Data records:
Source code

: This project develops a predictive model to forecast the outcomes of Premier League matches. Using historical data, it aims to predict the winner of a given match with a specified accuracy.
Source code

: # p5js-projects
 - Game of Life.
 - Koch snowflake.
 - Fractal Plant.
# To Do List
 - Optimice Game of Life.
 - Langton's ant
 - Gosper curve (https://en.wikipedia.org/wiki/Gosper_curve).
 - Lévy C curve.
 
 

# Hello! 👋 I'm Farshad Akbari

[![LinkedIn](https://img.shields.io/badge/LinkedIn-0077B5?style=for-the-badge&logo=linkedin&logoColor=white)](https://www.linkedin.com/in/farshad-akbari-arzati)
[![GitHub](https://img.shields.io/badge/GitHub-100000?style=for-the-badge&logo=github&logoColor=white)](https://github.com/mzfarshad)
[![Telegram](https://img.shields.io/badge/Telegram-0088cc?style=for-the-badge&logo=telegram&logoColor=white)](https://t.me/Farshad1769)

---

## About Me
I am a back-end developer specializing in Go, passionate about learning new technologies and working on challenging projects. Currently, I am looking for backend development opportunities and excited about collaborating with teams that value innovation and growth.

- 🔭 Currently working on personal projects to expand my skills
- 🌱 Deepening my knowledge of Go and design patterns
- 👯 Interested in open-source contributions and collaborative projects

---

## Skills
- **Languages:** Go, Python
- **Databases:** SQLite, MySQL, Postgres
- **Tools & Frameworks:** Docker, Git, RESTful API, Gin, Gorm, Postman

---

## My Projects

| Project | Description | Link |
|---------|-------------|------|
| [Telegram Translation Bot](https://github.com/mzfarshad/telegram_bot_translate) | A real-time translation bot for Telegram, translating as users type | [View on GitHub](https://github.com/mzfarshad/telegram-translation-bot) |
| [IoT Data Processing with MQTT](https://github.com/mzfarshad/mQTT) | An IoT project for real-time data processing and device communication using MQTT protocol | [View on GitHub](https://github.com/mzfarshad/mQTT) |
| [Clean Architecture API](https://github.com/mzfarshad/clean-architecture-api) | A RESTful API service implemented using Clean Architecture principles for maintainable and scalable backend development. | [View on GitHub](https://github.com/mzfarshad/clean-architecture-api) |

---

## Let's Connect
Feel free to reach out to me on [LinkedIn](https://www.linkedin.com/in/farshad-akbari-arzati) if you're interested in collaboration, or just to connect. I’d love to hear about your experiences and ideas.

> Aim of the task
What is needed is an exact transcription of every entry above.

> Task output
Source code

: This project develops a predictive model to forecast the outcomes of Premier League matches. Using historical data, it aims to predict the winner of a given match with a specified accuracy.
Source code

: # p5js-projects
 - Game of Life.
 - Koch snowflake.
 - Fractal Plant.
# To Do List
 - Optimice Game of Life.
 - Langton's ant
 - Gosper curve (https://en.wikipedia.org/wiki/Gosper_curve).
 - Lévy C curve.
 
 

# Hello! 👋 I'm Farshad Akbari

[![LinkedIn](https://img.shields.io/badge/LinkedIn-0077B5?style=for-the-badge&logo=linkedin&logoColor=white)](https://www.linkedin.com/in/farshad-akbari-arzati)
[![GitHub](https://img.shields.io/badge/GitHub-100000?style=for-the-badge&logo=github&logoColor=white)](https://github.com/mzfarshad)
[![Telegram](https://img.shields.io/badge/Telegram-0088cc?style=for-the-badge&logo=telegram&logoColor=white)](https://t.me/Farshad1769)

---

## About Me
I am a back-end developer specializing in Go, passionate about learning new technologies and working on challenging projects. Currently, I am looking for backend development opportunities and excited about collaborating with teams that value innovation and growth.

- 🔭 Currently working on personal projects to expand my skills
- 🌱 Deepening my knowledge of Go and design patterns
- 👯 Interested in open-source contributions and collaborative projects

---

## Skills
- **Languages:** Go, Python
- **Databases:** SQLite, MySQL, Postgres
- **Tools & Frameworks:** Docker, Git, RESTful API, Gin, Gorm, Postman

---

## My Projects

| Project | Description | Link |
|---------|-------------|------|
| [Telegram Translation Bot](https://github.com/mzfarshad/telegram_bot_translate) | A real-time translation bot for Telegram, translating as users type | [View on GitHub](https://github.com/mzfarshad/telegram-translation-bot) |
| [IoT Data Processing with MQTT](https://github.com/mzfarshad/mQTT) | An IoT project for real-time data processing and device communication using MQTT protocol | [View on GitHub](https://github.com/mzfarshad/mQTT) |
| [Clean Architecture API](https://github.com/mzfarshad/clean-architecture-api) | A RESTful API service implemented using Clean Architecture principles for maintainable and scalable backend development. | [View on GitHub](https://github.com/mzfarshad/clean-architecture-api) |

---

## Let's Connect
Feel free to reach out to me on [LinkedIn](https://www.linkedin.com/in/farshad-akbari-arzati) if you're interested in collaboration, or just to connect. I’d love to hear about your experiences and ideas.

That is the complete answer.